PARTNERSHIPS should take the tax consequences into account before asking a lender or other creditor to convert debt into equity. The Internal Revenue Service addressed the tax issues in proposed rules in late October. Such conversions are likely to become more common until the economy recovers.
In general, the partnership should determine the “liquidation value” of the partnership interest that the lender or other creditor will receive. The liquidation value is the share of cash the creditor would receive as a partner if the partnership liquidated and sold all of its assets at market value and then distributed the sales proceeds to the partners, including the creditor in its new role as a partner.
If the liquidation value is less than the principal amount that the creditor was owed on the debt, then the partnership must report the difference as income. Anyone excused from a debt has income. The income in this case is reported by the persons who were partners immediately before the creditor became a partner.
Economically, the creditor has a loss. However, it cannot claim the loss immediately on its tax return. Rather, it takes a tax basis in its new partnership interest equal to the full principal amount of the debt that was converted. If the creditor later sells the partnership interest for less than its basis, then it will have a loss at that time.

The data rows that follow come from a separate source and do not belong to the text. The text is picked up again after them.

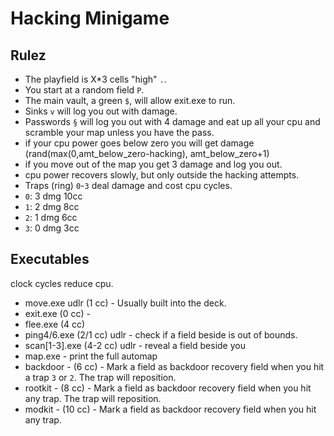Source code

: # Hacking Minigame



## Rulez

- The playfield is X*3 cells "high" `.`.
- You start at a random field `P`.
- The main vault, a green `$`, will allow exit.exe to run.
- Sinks `v` will log you out with damage.
- Passwords `§` will log you out with 4 damage and eat up all your cpu and scramble your map unless you have the pass.
- if your cpu power goes below zero you will get damage (rand(max(0,amt_below_zero-hacking), amt_below_zero+1)
- if you move out of the map you get 3 damage and log you out.
- cpu power recovers slowly, but only outside the hacking attempts.
- Traps (ring) `0`-`3` deal damage and cost cpu cycles.
- `0`: 3 dmg 10cc
- `1`: 2 dmg  8cc
- `2`: 1 dmg  6cc
- `3`: 0 dmg  3cc


## Executables

clock cycles reduce cpu.

- move.exe udlr (1 cc) - Usually built into the deck.
- exit.exe (0 cc) - 
- flee.exe (4 cc)
- ping4/6.exe   (2/1 cc) udlr - check if a field beside is out of bounds.
- scan[1-3].exe (4-2 cc) udlr - reveal a field beside you
- map.exe - print the full automap
- backdoor -  (6 cc) - Mark a field as backdoor recovery field when you hit a trap `3` or `2`. The trap will reposition.
- rootkit  -  (8 cc) - Mark a field as backdoor recovery field when you hit any trap. The trap will reposition.
- modkit   - (10 cc) - Mark a field as backdoor recovery field when you hit any trap.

This approach of using the liquidation value to determine how much of the debt a creditor recovered by converting the debt into equity in the partnership only works if the partnership
maintains proper “capital accounts” for the partners. Each partner usually has a capital account that tracks what the partner put in and took out of the partnership.The balance a partner has at any given time is his claim on the assets if the partnership liquidates.The IRS has detailed rules for how capital accounts are supposed to be calculated. If the partnership does not keep proper capital accounts, then the IRS said the parties will have to fall back on other measures — what it calls a “facts and circumstances”

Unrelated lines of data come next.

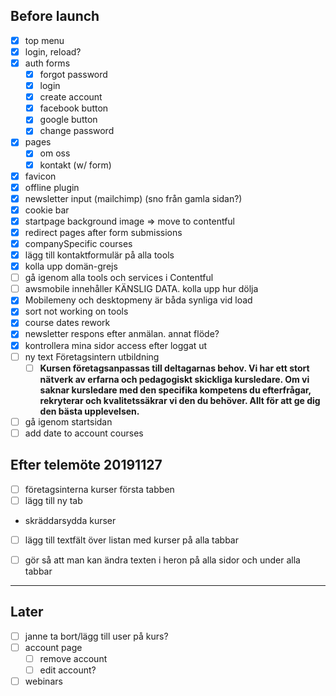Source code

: ## Before launch

- [x] top menu
- [x] login, reload?
- [x] auth forms
  - [x] forgot password
  - [x] login
  - [x] create account
  - [x] facebook button
  - [x] google button
  - [x] change password
- [x] pages
  - [x] om oss
  - [x] kontakt (w/ form)
- [x] favicon
- [x] offline plugin
- [x] newsletter input (mailchimp) (sno från gamla sidan?)
- [x] cookie bar
- [x] startpage background image => move to contentful
- [x] redirect pages after form submissions
- [x] companySpecific courses
- [x] lägg till kontaktformulär på alla tools
- [x] kolla upp domän-grejs
- [ ] gå igenom alla tools och services i Contentful
- [ ] awsmobile innehåller KÄNSLIG DATA. kolla upp hur dölja
- [x] Mobilemeny och desktopmeny är båda synliga vid load
- [x] sort not working on tools
- [x] course dates rework
- [x] newsletter respons efter anmälan. annat flöde?
- [x] kontrollera mina sidor access efter loggat ut
- [ ] ny text Företagsintern utbildning
  - [ ] **Kursen företagsanpassas till deltagarnas behov. Vi har ett stort nätverk av erfarna och pedagogiskt skickliga kursledare. Om vi saknar kursledare med den specifika kompetens du efterfrågar, rekryterar och kvalitetssäkrar vi den du behöver. Allt för att ge dig den bästa upplevelsen.**
- [ ] gå igenom startsidan
- [ ] add date to account courses

## Efter telemöte 20191127

- [ ] företagsinterna kurser första tabben
- [ ] lägg till ny tab
 - skräddarsydda kurser
- [ ] lägg till textfält över listan med kurser på alla tabbar
- [ ] gör så att man kan ändra texten i heron på alla sidor och under alla tabbar


---

## Later

- [ ] janne ta bort/lägg till user på kurs?
- [ ] account page
  - [ ] remove account
  - [ ] edit account?
- [ ] webinars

approach — to determine what value the creditor received.
Most conversions of debt into equity in a partnership should be tax free for the creditor. However, the creditor will have income to the extent the debt being converted is money the
partnership owes the creditor — and that the creditor has not reported yet as income — for rent, royalties, past services or unpaid interest, including “original issue discount,” on a loan. The new rules are in proposed regulations interpreting section 108(e)(8) of the US tax code. They were published in the Federal Register on October 31.